= WHAT YOU ARE ASKED TO DO =
Find the word "принятого" in the records and copy every line where it occurs.

= SUPPLIED MATERIAL =
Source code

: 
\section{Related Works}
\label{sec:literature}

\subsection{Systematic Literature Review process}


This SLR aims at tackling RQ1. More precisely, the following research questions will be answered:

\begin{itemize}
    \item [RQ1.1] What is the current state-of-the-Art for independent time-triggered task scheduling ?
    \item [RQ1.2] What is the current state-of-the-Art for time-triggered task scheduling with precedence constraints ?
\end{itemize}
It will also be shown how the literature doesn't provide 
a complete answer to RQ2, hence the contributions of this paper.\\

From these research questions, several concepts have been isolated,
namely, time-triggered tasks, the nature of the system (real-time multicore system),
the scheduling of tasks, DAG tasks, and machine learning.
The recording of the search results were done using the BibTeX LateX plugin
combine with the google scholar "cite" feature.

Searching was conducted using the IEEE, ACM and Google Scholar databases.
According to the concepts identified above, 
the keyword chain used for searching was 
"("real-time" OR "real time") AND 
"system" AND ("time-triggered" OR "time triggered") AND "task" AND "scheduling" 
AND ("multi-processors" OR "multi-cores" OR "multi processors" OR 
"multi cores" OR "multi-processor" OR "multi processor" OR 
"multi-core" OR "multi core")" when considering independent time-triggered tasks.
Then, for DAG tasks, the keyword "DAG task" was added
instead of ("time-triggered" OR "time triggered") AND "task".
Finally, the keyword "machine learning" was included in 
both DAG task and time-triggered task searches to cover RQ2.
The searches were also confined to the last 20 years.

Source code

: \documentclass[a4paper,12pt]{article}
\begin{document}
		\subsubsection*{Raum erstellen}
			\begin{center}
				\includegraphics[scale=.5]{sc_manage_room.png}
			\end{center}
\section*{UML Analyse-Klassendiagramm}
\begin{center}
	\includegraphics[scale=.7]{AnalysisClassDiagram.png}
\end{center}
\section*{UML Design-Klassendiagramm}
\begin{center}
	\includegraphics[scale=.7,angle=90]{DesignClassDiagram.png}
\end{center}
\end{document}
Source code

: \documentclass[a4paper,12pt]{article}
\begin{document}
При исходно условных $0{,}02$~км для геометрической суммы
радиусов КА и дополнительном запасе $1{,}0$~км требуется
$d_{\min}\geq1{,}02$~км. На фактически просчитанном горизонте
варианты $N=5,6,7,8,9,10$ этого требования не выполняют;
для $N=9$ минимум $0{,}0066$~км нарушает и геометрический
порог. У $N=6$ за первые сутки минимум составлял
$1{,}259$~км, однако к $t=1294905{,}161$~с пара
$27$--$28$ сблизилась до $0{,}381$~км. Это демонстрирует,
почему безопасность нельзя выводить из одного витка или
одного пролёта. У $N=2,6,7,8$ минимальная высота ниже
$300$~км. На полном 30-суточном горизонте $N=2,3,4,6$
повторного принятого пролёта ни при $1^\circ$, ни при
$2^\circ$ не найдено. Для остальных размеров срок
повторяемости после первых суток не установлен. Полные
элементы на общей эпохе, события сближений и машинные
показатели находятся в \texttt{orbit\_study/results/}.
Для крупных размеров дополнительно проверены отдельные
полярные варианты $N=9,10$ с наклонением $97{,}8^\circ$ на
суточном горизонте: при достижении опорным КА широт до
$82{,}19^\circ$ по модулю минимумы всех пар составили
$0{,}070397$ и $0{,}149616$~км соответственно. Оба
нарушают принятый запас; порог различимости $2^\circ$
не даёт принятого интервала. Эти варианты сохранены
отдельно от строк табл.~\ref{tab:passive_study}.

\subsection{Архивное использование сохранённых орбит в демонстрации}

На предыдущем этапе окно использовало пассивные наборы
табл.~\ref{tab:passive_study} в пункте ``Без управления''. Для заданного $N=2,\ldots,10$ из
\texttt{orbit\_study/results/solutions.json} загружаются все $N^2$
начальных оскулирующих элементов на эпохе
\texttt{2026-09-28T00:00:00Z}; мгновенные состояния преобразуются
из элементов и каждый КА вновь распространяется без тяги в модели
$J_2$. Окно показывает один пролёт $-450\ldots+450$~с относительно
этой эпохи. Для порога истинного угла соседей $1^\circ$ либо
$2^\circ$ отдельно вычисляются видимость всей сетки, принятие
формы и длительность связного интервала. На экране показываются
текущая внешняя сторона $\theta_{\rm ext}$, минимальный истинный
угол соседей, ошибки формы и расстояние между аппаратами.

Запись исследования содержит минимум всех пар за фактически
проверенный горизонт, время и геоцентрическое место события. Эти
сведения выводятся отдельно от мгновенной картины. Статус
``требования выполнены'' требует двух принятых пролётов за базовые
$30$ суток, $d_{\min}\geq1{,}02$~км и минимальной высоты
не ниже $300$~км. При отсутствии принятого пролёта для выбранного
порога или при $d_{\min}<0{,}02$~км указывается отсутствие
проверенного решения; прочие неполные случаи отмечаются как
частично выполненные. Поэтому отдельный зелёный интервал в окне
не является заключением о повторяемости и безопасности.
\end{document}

= WRITTEN RESPONSE =
повторного принятого пролёта ни при $1^\circ$, ни при
не даёт принятого интервала. Эти варианты сохранены
не ниже $300$~км. При отсутствии принятого пролёта для выбранного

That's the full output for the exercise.